Curiously, ROCKETEER's script was produced by the writing team of Danny Bilson and Paul DeMeo, who had in the previous year developed a very BATMAN-centric version of DC's comics FLASH character. ROCKETEER, however, charts a course opposite to that of Burton's BATMAN, producing, in accordance with the reputation of the Walt Disney company, a kid-friendly version of the Stevens concept, pruned of the few "adult" aspects of the original. When I saw ROCKETEER in the day, I recall being a little neutral toward it. But I think the movie-- directed by Joe (CAPTAIN AMERICA THE FIRST AVENGER) Johnston-- has aged better than a lot of 1990s action-fare.

The plot is refreshingly linear. Stunt pilot Cliff Secord (Billy Campbell) becomes the accidental recipient of a secret government project, passed on to him during an altercation between the thieves who stole the item and the FBI agents seeking to recover it. Said project turns out to be a rocket-pack, which Cliff's mechanic buddy Peevy (Alan Arkin) adapts for use with a flight-suit, complete with a helmet. Prior to finding out that the pack was stolen, Cliff experiments with the idea of using the outfit in order to make money with stunt performances, but he ends up using it to rescue a pilot from a malfunctioning plane. But this puts the newly christened "Rocketeer" in the crosshairs of both the government agents and the gangsters who stole the pack. The gangsters' immediate boss is Valentine (Paul Sorvino), but the one paying for their services is movie star Neville Sinclair (Timothy Dalton), secretly working for the Nazi cause. Sinclair, who didn't appear in the comic, was modeled on Errol Flynn, who had been posthumously accused of being a Nazi agent by a book of dubious facticity. Even more oddly, Sinclair has a brutish henchmen (Tiny Ron) who's made up to look like the minor 1940s horror-star Rondo Hatton.

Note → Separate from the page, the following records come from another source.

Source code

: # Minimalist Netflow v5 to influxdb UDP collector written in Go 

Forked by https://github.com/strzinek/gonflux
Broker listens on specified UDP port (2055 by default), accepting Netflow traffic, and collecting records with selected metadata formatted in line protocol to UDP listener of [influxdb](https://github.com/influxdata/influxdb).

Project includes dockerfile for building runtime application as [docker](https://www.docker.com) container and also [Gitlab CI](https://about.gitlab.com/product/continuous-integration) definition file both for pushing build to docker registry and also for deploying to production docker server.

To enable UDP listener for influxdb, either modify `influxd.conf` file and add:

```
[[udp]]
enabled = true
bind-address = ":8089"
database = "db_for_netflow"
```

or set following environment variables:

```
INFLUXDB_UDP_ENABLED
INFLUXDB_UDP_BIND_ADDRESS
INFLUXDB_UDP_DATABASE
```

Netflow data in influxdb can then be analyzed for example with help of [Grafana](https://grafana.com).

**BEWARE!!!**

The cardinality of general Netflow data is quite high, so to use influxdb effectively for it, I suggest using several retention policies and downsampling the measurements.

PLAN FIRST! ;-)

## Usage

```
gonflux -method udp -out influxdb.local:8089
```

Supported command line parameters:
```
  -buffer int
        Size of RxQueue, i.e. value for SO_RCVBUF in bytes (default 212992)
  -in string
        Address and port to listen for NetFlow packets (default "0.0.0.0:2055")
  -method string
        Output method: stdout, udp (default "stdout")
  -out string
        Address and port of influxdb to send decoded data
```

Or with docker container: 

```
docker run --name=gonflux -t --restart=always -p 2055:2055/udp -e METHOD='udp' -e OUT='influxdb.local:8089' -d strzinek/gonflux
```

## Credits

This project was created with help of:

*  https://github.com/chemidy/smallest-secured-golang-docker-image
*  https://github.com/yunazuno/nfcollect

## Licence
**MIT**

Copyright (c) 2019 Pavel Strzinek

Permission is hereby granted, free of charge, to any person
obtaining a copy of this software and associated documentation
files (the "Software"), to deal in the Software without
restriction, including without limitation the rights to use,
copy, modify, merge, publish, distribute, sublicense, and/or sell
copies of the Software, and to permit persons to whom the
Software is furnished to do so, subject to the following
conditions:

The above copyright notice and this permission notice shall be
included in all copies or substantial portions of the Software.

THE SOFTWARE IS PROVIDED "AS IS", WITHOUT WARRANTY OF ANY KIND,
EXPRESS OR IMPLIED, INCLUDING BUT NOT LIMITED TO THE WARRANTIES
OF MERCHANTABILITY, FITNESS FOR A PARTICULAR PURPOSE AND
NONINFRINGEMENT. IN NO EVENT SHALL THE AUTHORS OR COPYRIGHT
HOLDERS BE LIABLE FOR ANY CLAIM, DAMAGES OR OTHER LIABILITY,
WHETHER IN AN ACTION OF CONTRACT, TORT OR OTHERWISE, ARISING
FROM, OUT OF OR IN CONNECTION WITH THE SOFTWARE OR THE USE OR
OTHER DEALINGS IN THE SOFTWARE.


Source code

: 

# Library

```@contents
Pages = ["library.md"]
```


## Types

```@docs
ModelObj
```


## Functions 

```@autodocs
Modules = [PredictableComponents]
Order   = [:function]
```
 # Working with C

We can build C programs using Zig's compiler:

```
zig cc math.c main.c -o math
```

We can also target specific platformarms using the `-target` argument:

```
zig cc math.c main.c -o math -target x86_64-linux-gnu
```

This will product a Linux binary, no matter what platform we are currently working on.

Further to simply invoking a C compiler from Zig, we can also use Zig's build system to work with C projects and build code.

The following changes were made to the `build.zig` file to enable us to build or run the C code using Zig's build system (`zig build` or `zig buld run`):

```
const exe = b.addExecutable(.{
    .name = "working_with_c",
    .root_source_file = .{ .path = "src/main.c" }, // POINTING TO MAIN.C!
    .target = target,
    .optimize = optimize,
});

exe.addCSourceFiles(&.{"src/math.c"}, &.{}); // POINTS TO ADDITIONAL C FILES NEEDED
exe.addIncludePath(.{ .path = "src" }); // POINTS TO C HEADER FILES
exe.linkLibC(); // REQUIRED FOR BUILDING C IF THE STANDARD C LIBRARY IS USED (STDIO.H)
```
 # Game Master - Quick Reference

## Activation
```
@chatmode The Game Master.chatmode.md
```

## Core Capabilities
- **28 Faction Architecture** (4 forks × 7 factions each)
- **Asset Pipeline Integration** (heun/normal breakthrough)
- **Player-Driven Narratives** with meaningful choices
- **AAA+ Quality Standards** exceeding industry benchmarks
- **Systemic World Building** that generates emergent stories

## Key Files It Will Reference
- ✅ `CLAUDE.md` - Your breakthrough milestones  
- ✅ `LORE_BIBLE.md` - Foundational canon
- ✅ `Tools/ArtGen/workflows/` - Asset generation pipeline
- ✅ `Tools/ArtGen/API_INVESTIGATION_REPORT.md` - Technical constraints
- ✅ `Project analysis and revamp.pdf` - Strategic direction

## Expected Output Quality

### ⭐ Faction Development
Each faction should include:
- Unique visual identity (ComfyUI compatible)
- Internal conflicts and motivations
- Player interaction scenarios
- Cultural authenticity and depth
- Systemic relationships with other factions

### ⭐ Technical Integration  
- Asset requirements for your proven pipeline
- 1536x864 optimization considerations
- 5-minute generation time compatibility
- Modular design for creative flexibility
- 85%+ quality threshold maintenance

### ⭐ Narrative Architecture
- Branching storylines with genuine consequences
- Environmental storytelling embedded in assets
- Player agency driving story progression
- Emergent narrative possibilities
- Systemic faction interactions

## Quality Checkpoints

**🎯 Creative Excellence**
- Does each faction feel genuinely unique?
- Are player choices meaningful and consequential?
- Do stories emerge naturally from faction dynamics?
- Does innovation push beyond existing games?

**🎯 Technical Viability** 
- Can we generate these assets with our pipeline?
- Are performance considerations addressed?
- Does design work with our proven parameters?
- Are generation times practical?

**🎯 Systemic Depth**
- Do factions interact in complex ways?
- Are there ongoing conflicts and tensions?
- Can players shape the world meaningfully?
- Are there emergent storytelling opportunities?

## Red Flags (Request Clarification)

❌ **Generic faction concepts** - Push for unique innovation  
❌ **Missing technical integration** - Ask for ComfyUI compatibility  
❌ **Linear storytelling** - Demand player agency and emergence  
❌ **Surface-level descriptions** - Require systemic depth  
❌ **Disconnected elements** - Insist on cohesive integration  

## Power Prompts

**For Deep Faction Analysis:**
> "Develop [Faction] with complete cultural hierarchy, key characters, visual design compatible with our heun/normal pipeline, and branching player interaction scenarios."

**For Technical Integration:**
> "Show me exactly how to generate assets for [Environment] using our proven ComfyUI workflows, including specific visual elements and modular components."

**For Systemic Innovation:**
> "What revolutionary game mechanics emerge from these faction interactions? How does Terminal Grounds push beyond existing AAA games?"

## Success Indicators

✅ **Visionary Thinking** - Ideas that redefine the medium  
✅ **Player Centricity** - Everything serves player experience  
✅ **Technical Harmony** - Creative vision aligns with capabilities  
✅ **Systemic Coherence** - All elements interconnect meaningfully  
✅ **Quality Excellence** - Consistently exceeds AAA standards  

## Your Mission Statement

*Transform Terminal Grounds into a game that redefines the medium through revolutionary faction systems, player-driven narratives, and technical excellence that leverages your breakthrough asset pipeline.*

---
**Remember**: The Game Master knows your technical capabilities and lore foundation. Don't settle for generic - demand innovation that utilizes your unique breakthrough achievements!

In addition, Cliff's girlfriend Jenny (Jennifer Connelly) is an aspiring actress who's in the cast of Sinclair's current movie. Sinclair learns that Cliff has the rocket pack and tries to use Jenny as a pawn to get the prize, though the script manages to work in a jealousy angle for the hero. Feminists might be disappointed that Jenny is largely a "girl hostage" for most of the movie, though she does have one nice moment where she kicks a Nazi agent out of a dirigible.

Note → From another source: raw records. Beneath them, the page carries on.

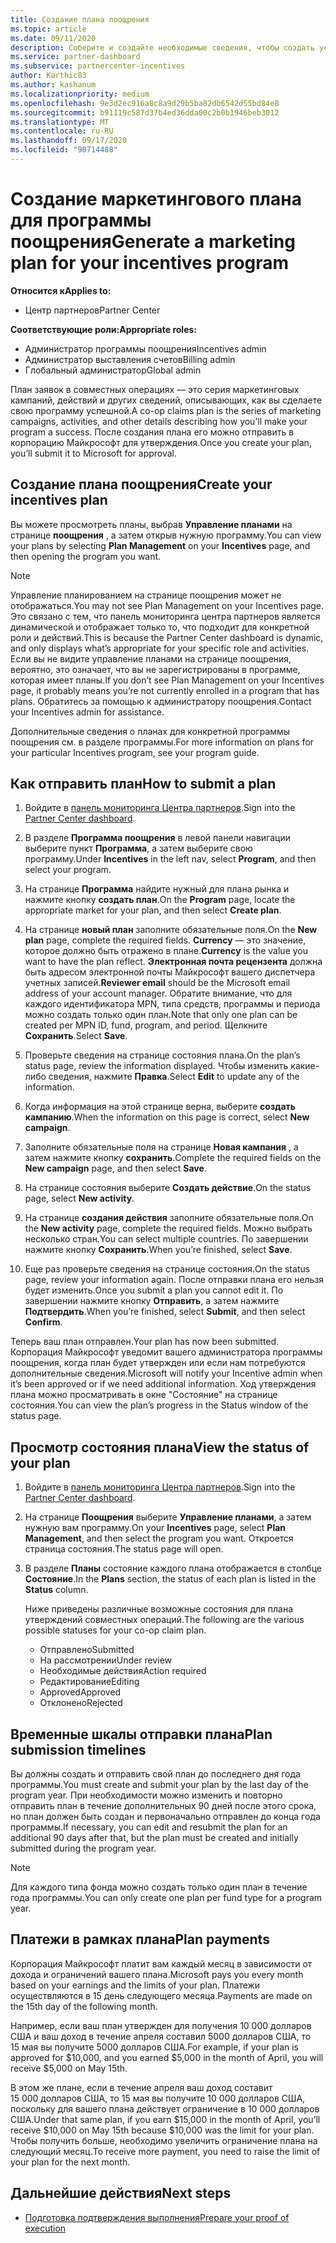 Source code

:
 ```yaml
---
title: Создание плана поощрения
ms.topic: article
ms.date: 09/11/2020
description: Соберите и создайте необходимые сведения, чтобы создать успешный маркетинговый план для программы поощрения.
ms.service: partner-dashboard
ms.subservice: partnercenter-incentives
author: Karthic83
ms.author: kashanum
ms.localizationpriority: medium
ms.openlocfilehash: 9e3d2ec916a8c8a9d29b5ba82db6542d55bd84e8
ms.sourcegitcommit: b91119c587d37b4ed36dda00c2b0b1946beb3012
ms.translationtype: MT
ms.contentlocale: ru-RU
ms.lasthandoff: 09/17/2020
ms.locfileid: "90714488"
---
```

# <a name="generate-a-marketing-plan-for-your-incentives-program"></a><span data-ttu-id="71886-103">Создание маркетингового плана для программы поощрения</span><span class="sxs-lookup"><span data-stu-id="71886-103">Generate a marketing plan for your incentives program</span></span>

<span data-ttu-id="71886-104">**Относится к**</span><span class="sxs-lookup"><span data-stu-id="71886-104">**Applies to:**</span></span>

- <span data-ttu-id="71886-105">Центр партнеров</span><span class="sxs-lookup"><span data-stu-id="71886-105">Partner Center</span></span>

<span data-ttu-id="71886-106">**Соответствующие роли:**</span><span class="sxs-lookup"><span data-stu-id="71886-106">**Appropriate roles:**</span></span>

- <span data-ttu-id="71886-107">Администратор программы поощрения</span><span class="sxs-lookup"><span data-stu-id="71886-107">Incentives admin</span></span>
- <span data-ttu-id="71886-108">Администратор выставления счетов</span><span class="sxs-lookup"><span data-stu-id="71886-108">Billing admin</span></span>
- <span data-ttu-id="71886-109">Глобальный администратор</span><span class="sxs-lookup"><span data-stu-id="71886-109">Global admin</span></span>

<span data-ttu-id="71886-110">План заявок в совместных операциях — это серия маркетинговых кампаний, действий и других сведений, описывающих, как вы сделаете свою программу успешной.</span><span class="sxs-lookup"><span data-stu-id="71886-110">A co-op claims plan is the series of marketing campaigns, activities, and other details describing how you’ll make your program a success.</span></span> <span data-ttu-id="71886-111">После создания плана его можно отправить в корпорацию Майкрософт для утверждения.</span><span class="sxs-lookup"><span data-stu-id="71886-111">Once you create your plan, you’ll submit it to Microsoft for approval.</span></span>

## <a name="create-your-incentives-plan"></a><span data-ttu-id="71886-112">Создание плана поощрения</span><span class="sxs-lookup"><span data-stu-id="71886-112">Create your incentives plan</span></span>

<span data-ttu-id="71886-113">Вы можете просмотреть планы, выбрав **Управление планами** на странице **поощрения** , а затем открыв нужную программу.</span><span class="sxs-lookup"><span data-stu-id="71886-113">You can view your plans by selecting **Plan Management** on your **Incentives** page, and then opening the program you want.</span></span>

>[!NOTE]
><span data-ttu-id="71886-114">Управление планированием на странице поощрения может не отображаться.</span><span class="sxs-lookup"><span data-stu-id="71886-114">You may not see Plan Management on your Incentives page.</span></span> <span data-ttu-id="71886-115">Это связано с тем, что панель мониторинга центра партнеров является динамической и отображает только то, что подходит для конкретной роли и действий.</span><span class="sxs-lookup"><span data-stu-id="71886-115">This is because the Partner Center dashboard is dynamic, and only displays what’s appropriate for your specific role and activities.</span></span> <span data-ttu-id="71886-116">Если вы не видите управление планами на странице поощрения, вероятно, это означает, что вы не зарегистрированы в программе, которая имеет планы.</span><span class="sxs-lookup"><span data-stu-id="71886-116">If you don’t see Plan Management on your Incentives page, it probably means you’re not currently enrolled in a program that has plans.</span></span> <span data-ttu-id="71886-117">Обратитесь за помощью к администратору поощрения.</span><span class="sxs-lookup"><span data-stu-id="71886-117">Contact your Incentives admin for assistance.</span></span>

<span data-ttu-id="71886-118">Дополнительные сведения о планах для конкретной программы поощрения см. в разделе программы.</span><span class="sxs-lookup"><span data-stu-id="71886-118">For more information on plans for your particular Incentives program, see your program guide.</span></span>

## <a name="how-to-submit-a-plan"></a><span data-ttu-id="71886-119">Как отправить план</span><span class="sxs-lookup"><span data-stu-id="71886-119">How to submit a plan</span></span>

1. <span data-ttu-id="71886-120">Войдите в [панель мониторинга Центра партнеров](https://partner.microsoft.com/dashboard/).</span><span class="sxs-lookup"><span data-stu-id="71886-120">Sign into the [Partner Center dashboard](https://partner.microsoft.com/dashboard/).</span></span>

2. <span data-ttu-id="71886-121">В разделе **Программа поощрения** в левой панели навигации выберите пункт **Программа**, а затем выберите свою программу.</span><span class="sxs-lookup"><span data-stu-id="71886-121">Under **Incentives** in the left nav, select **Program**, and then select your program.</span></span> 

3. <span data-ttu-id="71886-122">На странице **Программа** найдите нужный для плана рынка и нажмите кнопку **создать план**.</span><span class="sxs-lookup"><span data-stu-id="71886-122">On the **Program** page, locate the appropriate market for your plan, and then select **Create plan**.</span></span> 

4. <span data-ttu-id="71886-123">На странице **новый план** заполните обязательные поля.</span><span class="sxs-lookup"><span data-stu-id="71886-123">On the **New plan** page, complete the required fields.</span></span> <span data-ttu-id="71886-124">**Currency** — это значение, которое должно быть отражено в плане.</span><span class="sxs-lookup"><span data-stu-id="71886-124">**Currency** is the value you want to have the plan reflect.</span></span> <span data-ttu-id="71886-125">**Электронная почта рецензента** должна быть адресом электронной почты Майкрософт вашего диспетчера учетных записей.</span><span class="sxs-lookup"><span data-stu-id="71886-125">**Reviewer email** should be the Microsoft email address of your account manager.</span></span> <span data-ttu-id="71886-126">Обратите внимание, что для каждого идентификатора MPN, типа средств, программы и периода можно создать только один план.</span><span class="sxs-lookup"><span data-stu-id="71886-126">Note that only one plan can be created per MPN ID, fund, program, and period.</span></span> <span data-ttu-id="71886-127">Щелкните **Сохранить**.</span><span class="sxs-lookup"><span data-stu-id="71886-127">Select **Save**.</span></span>

5. <span data-ttu-id="71886-128">Проверьте сведения на странице состояния плана.</span><span class="sxs-lookup"><span data-stu-id="71886-128">On the plan’s status page, review the information displayed.</span></span> <span data-ttu-id="71886-129">Чтобы изменить какие-либо сведения, нажмите **Правка**.</span><span class="sxs-lookup"><span data-stu-id="71886-129">Select **Edit** to update any of the information.</span></span>

6. <span data-ttu-id="71886-130">Когда информация на этой странице верна, выберите **создать кампанию**.</span><span class="sxs-lookup"><span data-stu-id="71886-130">When the information on this page is correct, select **New campaign**.</span></span>

7. <span data-ttu-id="71886-131">Заполните обязательные поля на странице **Новая кампания** , а затем нажмите кнопку **сохранить**.</span><span class="sxs-lookup"><span data-stu-id="71886-131">Complete the required fields on the **New campaign** page, and then select **Save**.</span></span>

8. <span data-ttu-id="71886-132">На странице состояния выберите **Создать действие**.</span><span class="sxs-lookup"><span data-stu-id="71886-132">On the status page, select **New activity**.</span></span> 

9. <span data-ttu-id="71886-133">На странице **создания действия**  заполните обязательные поля.</span><span class="sxs-lookup"><span data-stu-id="71886-133">On the **New activity** page, complete the required fields.</span></span> <span data-ttu-id="71886-134">Можно выбрать несколько стран.</span><span class="sxs-lookup"><span data-stu-id="71886-134">You can select multiple countries.</span></span> <span data-ttu-id="71886-135">По завершении нажмите кнопку **Сохранить**.</span><span class="sxs-lookup"><span data-stu-id="71886-135">When you’re finished, select **Save**.</span></span> 

10. <span data-ttu-id="71886-136">Еще раз проверьте сведения на странице состояния.</span><span class="sxs-lookup"><span data-stu-id="71886-136">On the status page, review your information again.</span></span> <span data-ttu-id="71886-137">После отправки плана его нельзя будет изменить.</span><span class="sxs-lookup"><span data-stu-id="71886-137">Once you submit a plan you cannot edit it.</span></span> <span data-ttu-id="71886-138">По завершении нажмите кнопку **Отправить**, а затем нажмите **Подтвердить**.</span><span class="sxs-lookup"><span data-stu-id="71886-138">When you’re finished, select **Submit**, and then select **Confirm**.</span></span>

<span data-ttu-id="71886-139">Теперь ваш план отправлен.</span><span class="sxs-lookup"><span data-stu-id="71886-139">Your plan has now been submitted.</span></span> <span data-ttu-id="71886-140">Корпорация Майкрософт уведомит вашего администратора программы поощрения, когда план будет утвержден или если нам потребуются дополнительные сведения.</span><span class="sxs-lookup"><span data-stu-id="71886-140">Microsoft will notify your Incentive admin when it’s been approved or if we need additional information.</span></span> <span data-ttu-id="71886-141">Ход утверждения плана можно просматривать в окне "Состояние" на странице состояния.</span><span class="sxs-lookup"><span data-stu-id="71886-141">You can view the plan’s progress in the Status window of the status page.</span></span>

## <a name="view-the-status-of-your-plan"></a><span data-ttu-id="71886-142">Просмотр состояния плана</span><span class="sxs-lookup"><span data-stu-id="71886-142">View the status of your plan</span></span>

1. <span data-ttu-id="71886-143">Войдите в [панель мониторинга Центра партнеров](https://partner.microsoft.com/dashboard/).</span><span class="sxs-lookup"><span data-stu-id="71886-143">Sign into the [Partner Center dashboard](https://partner.microsoft.com/dashboard/).</span></span>

2. <span data-ttu-id="71886-144">На странице **Поощрения** выберите **Управление планами**, а затем нужную вам программу.</span><span class="sxs-lookup"><span data-stu-id="71886-144">On your **Incentives** page, select **Plan Management**, and then select the program you want.</span></span> <span data-ttu-id="71886-145">Откроется страница состояния.</span><span class="sxs-lookup"><span data-stu-id="71886-145">The status page will open.</span></span>

3. <span data-ttu-id="71886-146">В разделе **Планы** состояние каждого плана отображается в столбце **Состояние**.</span><span class="sxs-lookup"><span data-stu-id="71886-146">In the **Plans** section, the status of each plan is listed in the **Status** column.</span></span>

   <span data-ttu-id="71886-147">Ниже приведены различные возможные состояния для плана утверждений совместных операций.</span><span class="sxs-lookup"><span data-stu-id="71886-147">The following are the various possible statuses for your co-op claim plan.</span></span>

   - <span data-ttu-id="71886-148">Отправлено</span><span class="sxs-lookup"><span data-stu-id="71886-148">Submitted</span></span>
   - <span data-ttu-id="71886-149">На рассмотрении</span><span class="sxs-lookup"><span data-stu-id="71886-149">Under review</span></span>
   - <span data-ttu-id="71886-150">Необходимые действия</span><span class="sxs-lookup"><span data-stu-id="71886-150">Action required</span></span>
   - <span data-ttu-id="71886-151">Редактирование</span><span class="sxs-lookup"><span data-stu-id="71886-151">Editing</span></span>
   - <span data-ttu-id="71886-152">Approved</span><span class="sxs-lookup"><span data-stu-id="71886-152">Approved</span></span>
   - <span data-ttu-id="71886-153">Отклонено</span><span class="sxs-lookup"><span data-stu-id="71886-153">Rejected</span></span>

## <a name="plan-submission-timelines"></a><span data-ttu-id="71886-154">Временные шкалы отправки плана</span><span class="sxs-lookup"><span data-stu-id="71886-154">Plan submission timelines</span></span>

<span data-ttu-id="71886-155">Вы должны создать и отправить свой план до последнего дня года программы.</span><span class="sxs-lookup"><span data-stu-id="71886-155">You must create and submit your plan by the last day of the program year.</span></span> <span data-ttu-id="71886-156">При необходимости можно изменить и повторно отправить план в течение дополнительных 90 дней после этого срока, но план должен быть создан и первоначально отправлен до конца года программы.</span><span class="sxs-lookup"><span data-stu-id="71886-156">If necessary, you can edit and resubmit the plan for an additional 90 days after that, but the plan must be created and initially submitted during the program year.</span></span>

>[!NOTE]
> <span data-ttu-id="71886-157">Для каждого типа фонда можно создать только один план в течение года программы.</span><span class="sxs-lookup"><span data-stu-id="71886-157">You can only create one plan per fund type for a program year.</span></span>

## <a name="plan-payments"></a><span data-ttu-id="71886-158">Платежи в рамках плана</span><span class="sxs-lookup"><span data-stu-id="71886-158">Plan payments</span></span>

<span data-ttu-id="71886-159">Корпорация Майкрософт платит вам каждый месяц в зависимости от дохода и ограничений вашего плана.</span><span class="sxs-lookup"><span data-stu-id="71886-159">Microsoft pays you every month based on your earnings and the limits of your plan.</span></span> <span data-ttu-id="71886-160">Платежи осуществляются в 15 день следующего месяца.</span><span class="sxs-lookup"><span data-stu-id="71886-160">Payments are made on the 15th day of the following month.</span></span>

<span data-ttu-id="71886-161">Например, если ваш план утвержден для получения 10 000 долларов США и ваш доход в течение апреля составил 5000 долларов США, то 15 мая вы получите 5000 долларов США.</span><span class="sxs-lookup"><span data-stu-id="71886-161">For example, if your plan is approved for $10,000, and you earned $5,000 in the month of April, you will receive $5,000 on May 15th.</span></span>

<span data-ttu-id="71886-162">В этом же плане, если в течение апреля ваш доход составит 15 000 долларов США, то 15 мая вы получите 10 000 долларов США, поскольку для вашего плана действует ограничение в 10 000 долларов США.</span><span class="sxs-lookup"><span data-stu-id="71886-162">Under that same plan, if you earn $15,000 in the month of April, you’ll receive $10,000 on May 15th because $10,000 was the limit for your plan.</span></span> <span data-ttu-id="71886-163">Чтобы получить больше, необходимо увеличить ограничение плана на следующий месяц.</span><span class="sxs-lookup"><span data-stu-id="71886-163">To receive more payment, you need to raise the limit of your plan for the next month.</span></span>

## <a name="next-steps"></a><span data-ttu-id="71886-164">Дальнейшие действия</span><span class="sxs-lookup"><span data-stu-id="71886-164">Next steps</span></span>

- [<span data-ttu-id="71886-165">Подготовка подтверждения выполнения</span><span class="sxs-lookup"><span data-stu-id="71886-165">Prepare your proof of execution</span></span>](incentives-prepare-your-proof-of-execution.md)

The FX, still a long way from the supremacy of CGI, are handsomely mounted, and the Rocketeer has a particularly good scene fighting Valentine's armed thugs in a ritzy nightclub. But the best thing about the movie is that it recaptures a vision, not of what the 1940s were really like, but how moviemakers of that time wanted to depict their time. Johnston, Bilson and DeMeo may have been under instructions to keep their adaptation squeaky-clean, but for whatever reason, they produced a near-flawless image of a fantasy-forties, where no one bleeds after getting hit and even gangsters never use swear words. Their effort ended up being in some ways a homage to the Rocketman serials that inspired Stevens than did the original comic book.